▸ What you have to do
Report every line in the records below that holds the word "they".

═══ Exercise data

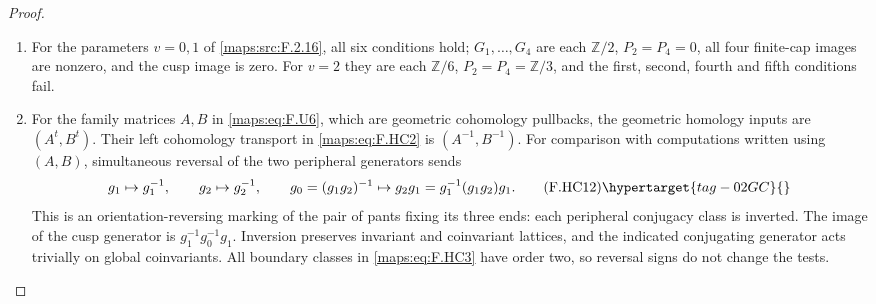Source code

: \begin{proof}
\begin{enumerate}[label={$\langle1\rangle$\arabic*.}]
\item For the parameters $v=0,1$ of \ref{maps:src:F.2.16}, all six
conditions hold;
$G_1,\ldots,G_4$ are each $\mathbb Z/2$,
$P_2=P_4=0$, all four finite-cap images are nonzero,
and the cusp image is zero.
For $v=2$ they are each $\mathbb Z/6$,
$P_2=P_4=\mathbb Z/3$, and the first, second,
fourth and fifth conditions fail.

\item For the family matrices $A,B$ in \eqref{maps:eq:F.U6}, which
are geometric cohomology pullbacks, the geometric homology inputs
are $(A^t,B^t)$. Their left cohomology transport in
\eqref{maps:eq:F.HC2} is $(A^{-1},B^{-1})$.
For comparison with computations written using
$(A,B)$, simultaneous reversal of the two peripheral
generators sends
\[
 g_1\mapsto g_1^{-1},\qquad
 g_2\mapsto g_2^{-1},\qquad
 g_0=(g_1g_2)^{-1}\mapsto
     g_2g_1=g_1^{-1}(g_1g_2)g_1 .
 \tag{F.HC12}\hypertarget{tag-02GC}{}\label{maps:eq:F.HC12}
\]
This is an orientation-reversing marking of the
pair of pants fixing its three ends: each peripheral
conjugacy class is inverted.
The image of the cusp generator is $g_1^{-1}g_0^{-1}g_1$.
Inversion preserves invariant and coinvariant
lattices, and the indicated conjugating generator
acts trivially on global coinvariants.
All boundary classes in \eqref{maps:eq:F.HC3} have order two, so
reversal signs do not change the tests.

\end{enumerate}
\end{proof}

══════
═══ Exercise data

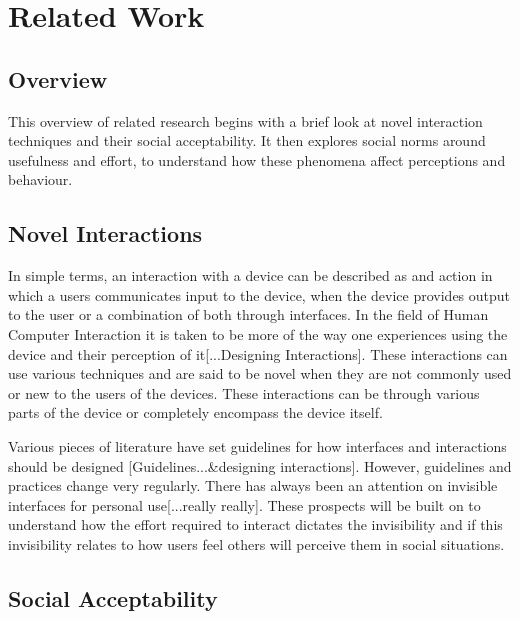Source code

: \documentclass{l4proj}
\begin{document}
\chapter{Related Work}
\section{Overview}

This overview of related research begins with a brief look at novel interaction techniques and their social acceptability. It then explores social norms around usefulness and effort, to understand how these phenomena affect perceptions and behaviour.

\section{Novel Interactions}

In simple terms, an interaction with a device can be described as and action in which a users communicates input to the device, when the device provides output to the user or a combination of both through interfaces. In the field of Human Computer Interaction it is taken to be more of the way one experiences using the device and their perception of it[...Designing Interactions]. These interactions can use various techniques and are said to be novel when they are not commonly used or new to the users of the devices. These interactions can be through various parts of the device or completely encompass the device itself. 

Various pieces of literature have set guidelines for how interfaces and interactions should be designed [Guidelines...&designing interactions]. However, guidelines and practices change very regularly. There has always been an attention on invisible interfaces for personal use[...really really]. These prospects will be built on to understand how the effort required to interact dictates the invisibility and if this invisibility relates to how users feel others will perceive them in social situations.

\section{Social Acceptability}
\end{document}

══════

▸ Solution to this problem
For $v=2$ they are each $\mathbb Z/6$,
In simple terms, an interaction with a device can be described as and action in which a users communicates input to the device, when the device provides output to the user or a combination of both through interfaces. In the field of Human Computer Interaction it is taken to be more of the way one experiences using the device and their perception of it[...Designing Interactions]. These interactions can use various techniques and are said to be novel when they are not commonly used or new to the users of the devices. These interactions can be through various parts of the device or completely encompass the device itself. 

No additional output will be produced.